_Goal of the exercise:_ Going through the data below, please show each line containing the string "Flow".

(Saved data entries)
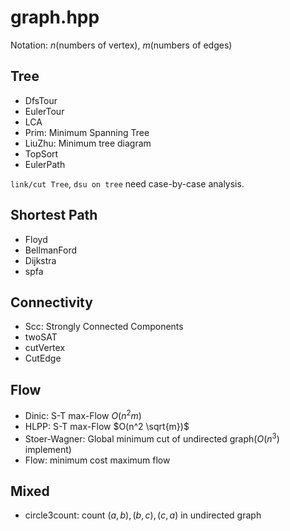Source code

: # graph.hpp

Notation: $n$(numbers of vertex), $m$(numbers of edges)

## Tree

- DfsTour
- EulerTour
- LCA
- Prim: Minimum Spanning Tree
- LiuZhu: Minimum tree diagram
- TopSort
- EulerPath

`link/cut Tree`, `dsu on tree` need case-by-case analysis.


## Shortest Path

- Floyd
- BellmanFord
- Dijkstra
- spfa

## Connectivity

- Scc: Strongly Connected Components
- twoSAT
- cutVertex
- CutEdge


## Flow

- Dinic: S-T max-Flow $O(n^2 m)$
- HLPP: S-T max-Flow $O(n^2 \sqrt{m})$
- Stoer-Wagner: Global minimum cut of undirected graph($O(n^3)$ implement)
- Flow: minimum cost maximum flow


## Mixed

- circle3count: count $(a, b), (b, c), (c, a)$ in undirected graph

_Your solution:_
## Flow
- Dinic: S-T max-Flow $O(n^2 m)$
- HLPP: S-T max-Flow $O(n^2 \sqrt{m})$
- Flow: minimum cost maximum flow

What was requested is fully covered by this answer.